[Items from a data source]
*** Begin section ***

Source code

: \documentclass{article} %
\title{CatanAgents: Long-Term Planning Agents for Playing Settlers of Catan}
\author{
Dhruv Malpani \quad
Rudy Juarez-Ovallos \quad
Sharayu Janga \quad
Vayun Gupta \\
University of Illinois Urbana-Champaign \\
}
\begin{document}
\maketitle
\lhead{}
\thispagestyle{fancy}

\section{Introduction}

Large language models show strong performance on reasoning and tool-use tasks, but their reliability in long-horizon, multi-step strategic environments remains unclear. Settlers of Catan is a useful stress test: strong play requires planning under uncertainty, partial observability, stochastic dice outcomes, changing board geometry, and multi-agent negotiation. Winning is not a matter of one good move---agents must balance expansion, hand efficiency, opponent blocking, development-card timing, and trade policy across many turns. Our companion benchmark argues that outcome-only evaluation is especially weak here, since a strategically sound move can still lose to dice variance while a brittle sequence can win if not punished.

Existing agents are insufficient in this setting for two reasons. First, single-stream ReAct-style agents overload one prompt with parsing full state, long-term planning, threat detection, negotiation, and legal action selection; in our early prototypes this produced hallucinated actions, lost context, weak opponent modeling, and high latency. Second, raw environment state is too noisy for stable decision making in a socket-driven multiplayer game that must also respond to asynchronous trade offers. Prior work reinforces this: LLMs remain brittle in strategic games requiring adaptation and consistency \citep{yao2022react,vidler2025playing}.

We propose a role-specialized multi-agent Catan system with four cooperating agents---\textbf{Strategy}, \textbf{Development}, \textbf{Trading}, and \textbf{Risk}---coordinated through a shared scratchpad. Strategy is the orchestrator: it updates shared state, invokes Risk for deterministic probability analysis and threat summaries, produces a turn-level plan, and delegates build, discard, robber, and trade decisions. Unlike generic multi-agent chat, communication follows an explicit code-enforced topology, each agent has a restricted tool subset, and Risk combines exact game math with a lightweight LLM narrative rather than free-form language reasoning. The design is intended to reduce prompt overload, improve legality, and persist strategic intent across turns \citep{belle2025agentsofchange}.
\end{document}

*** End section ***

EXERCISE PROMPT: Exactly as they stand, please print the lines from the first line of the records above down to the line that includes "Large language models", both of those included and no others.

SOLUTION TO THIS TASK:
Source code

: \documentclass{article} %
\title{CatanAgents: Long-Term Planning Agents for Playing Settlers of Catan}
\author{
Dhruv Malpani \quad
Rudy Juarez-Ovallos \quad
Sharayu Janga \quad
Vayun Gupta \\
University of Illinois Urbana-Champaign \\
}
\begin{document}
\maketitle
\lhead{}
\thispagestyle{fancy}

\section{Introduction}

Large language models show strong performance on reasoning and tool-use tasks, but their reliability in long-horizon, multi-step strategic environments remains unclear. Settlers of Catan is a useful stress test: strong play requires planning under uncertainty, partial observability, stochastic dice outcomes, changing board geometry, and multi-agent negotiation. Winning is not a matter of one good move---agents must balance expansion, hand efficiency, opponent blocking, development-card timing, and trade policy across many turns. Our companion benchmark argues that outcome-only evaluation is especially weak here, since a strategically sound move can still lose to dice variance while a brittle sequence can win if not punished.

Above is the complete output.